Sit or Get off the Pot: The Toilet as a Human Right
I was talking with a friend the other night and she told me she thought that a key issue for world peace in the near future would be food security and access to clean water. I said that I thought she was right, but that after reading this article, I also think that we also need to consider where all that food and water will eventually end up. Maybe we need to think of the toilet as a human right.
Many years ago, on my first trip to Europe, I remember my friend Phillip and I wandering through a train station in Florence, looking for a bathroom. We found the men's room and he went in. A few minutes later he returned with a puzzled look on his face. He said that there was no toilets or urinals in the bathroom. Just a hole in the floor. We both knew about squat toilets in Asia (there are cultural differences, even in defecating). But we were in the middle of Italy!
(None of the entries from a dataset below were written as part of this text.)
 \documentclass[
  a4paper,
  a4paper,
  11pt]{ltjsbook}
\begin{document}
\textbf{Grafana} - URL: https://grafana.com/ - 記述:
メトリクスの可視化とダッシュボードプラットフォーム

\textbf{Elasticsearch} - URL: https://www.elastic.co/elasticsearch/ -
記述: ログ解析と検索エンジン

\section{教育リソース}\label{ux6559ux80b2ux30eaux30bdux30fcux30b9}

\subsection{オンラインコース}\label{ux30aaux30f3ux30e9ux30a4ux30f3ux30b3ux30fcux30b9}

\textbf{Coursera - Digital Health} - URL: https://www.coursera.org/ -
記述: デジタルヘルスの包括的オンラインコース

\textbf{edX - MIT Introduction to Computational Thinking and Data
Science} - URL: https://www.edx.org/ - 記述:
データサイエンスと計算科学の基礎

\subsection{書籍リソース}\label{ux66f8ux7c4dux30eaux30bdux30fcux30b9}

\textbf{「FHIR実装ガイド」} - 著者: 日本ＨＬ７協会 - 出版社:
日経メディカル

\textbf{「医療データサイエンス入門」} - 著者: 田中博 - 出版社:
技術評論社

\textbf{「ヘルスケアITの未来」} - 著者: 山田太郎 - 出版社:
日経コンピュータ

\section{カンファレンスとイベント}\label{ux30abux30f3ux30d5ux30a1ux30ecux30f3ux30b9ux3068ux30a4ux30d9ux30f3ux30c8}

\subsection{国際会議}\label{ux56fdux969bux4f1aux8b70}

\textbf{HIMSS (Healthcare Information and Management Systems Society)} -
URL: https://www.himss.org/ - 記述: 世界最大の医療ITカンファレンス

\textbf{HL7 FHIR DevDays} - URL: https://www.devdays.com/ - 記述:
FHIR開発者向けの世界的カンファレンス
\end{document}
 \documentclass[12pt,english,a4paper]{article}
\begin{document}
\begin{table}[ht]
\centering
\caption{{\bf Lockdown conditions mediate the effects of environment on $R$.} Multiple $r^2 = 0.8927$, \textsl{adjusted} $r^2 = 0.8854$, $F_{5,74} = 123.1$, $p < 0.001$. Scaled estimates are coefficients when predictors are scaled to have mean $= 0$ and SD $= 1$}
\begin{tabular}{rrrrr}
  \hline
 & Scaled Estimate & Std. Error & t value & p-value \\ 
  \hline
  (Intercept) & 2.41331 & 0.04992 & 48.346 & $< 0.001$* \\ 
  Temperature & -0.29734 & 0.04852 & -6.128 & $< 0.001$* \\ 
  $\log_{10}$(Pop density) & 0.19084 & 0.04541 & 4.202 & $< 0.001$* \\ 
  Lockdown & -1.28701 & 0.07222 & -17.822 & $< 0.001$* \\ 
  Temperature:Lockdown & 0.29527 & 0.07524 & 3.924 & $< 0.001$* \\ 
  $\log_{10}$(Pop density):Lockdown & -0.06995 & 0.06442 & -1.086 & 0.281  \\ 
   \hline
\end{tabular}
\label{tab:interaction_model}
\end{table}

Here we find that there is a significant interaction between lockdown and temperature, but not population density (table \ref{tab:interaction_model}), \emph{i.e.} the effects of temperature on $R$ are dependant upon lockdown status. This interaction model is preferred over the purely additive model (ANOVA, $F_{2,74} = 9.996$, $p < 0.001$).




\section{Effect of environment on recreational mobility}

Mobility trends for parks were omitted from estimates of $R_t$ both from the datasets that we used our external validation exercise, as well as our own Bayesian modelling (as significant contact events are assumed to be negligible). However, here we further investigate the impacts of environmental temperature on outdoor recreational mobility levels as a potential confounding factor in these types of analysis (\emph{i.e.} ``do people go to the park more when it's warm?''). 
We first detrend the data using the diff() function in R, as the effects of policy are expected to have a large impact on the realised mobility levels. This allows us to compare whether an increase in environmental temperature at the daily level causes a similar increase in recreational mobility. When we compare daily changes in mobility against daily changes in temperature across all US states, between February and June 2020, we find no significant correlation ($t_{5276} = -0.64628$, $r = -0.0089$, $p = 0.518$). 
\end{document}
We were lucky to find public toilets, actually. Cities in the developed world are decreasing the number of public facilities. In the last eight years, the number of public toilets in London dropped over 40%. Why worry about the lack of toilets? One suggestion: A Japanese national disaster prevention panel found in a recent study that:
"nearly a million people would be unable to find a toilet if a magnitude 7.3-quake struck Tokyo at noon on a workday, sending 12 million people pouring out of office buildings and creating a potential hygiene and sanitation nightmare of biblical proportions."
In the developing world, access to some kind of toilet is rare. Open defecation leads to water pollution and the transmission of disease. In terms of preventing death in the developing world, nothing beats the toilet as a tool:
"Improved sanitation means more jobs, more economic growth, and less poverty. According to a recent WHO study, every dollar spent improving sanitation generates an average economic benefit of $9. The “sanitary revolution” — that is, the introduction of clean water and sewage disposal — has been the greatest medical advance of the last century and a half, according to a poll by the British Medical Journal. Though vaccinations certainly helped curb the spread of disease, they didn’t altogether stop it as much as the toilet did. A simple toilet is one of the cheapest medicines, adding decades to the human lifespan — when it’s used."
Lest you think that the idea of a toilet as a human right is a joke, consider this testimony from an Iraqi prisoner in Fallujah. It seems to make a case for the idea that being denied a toilet is a human rights violation. Abbas Abid claims he was tortured by American forces. Some of the methods included preventing him from urinating or defecating. Sometimes he was put into a room with many other men who had no access to a toilet. Instead, they were all given plastic bags that had to be stored in the cell with them and these bags were sometimes knocked over and spilled throughout the cell.
Such practices make a hole in the ground in Florence sound like heaven.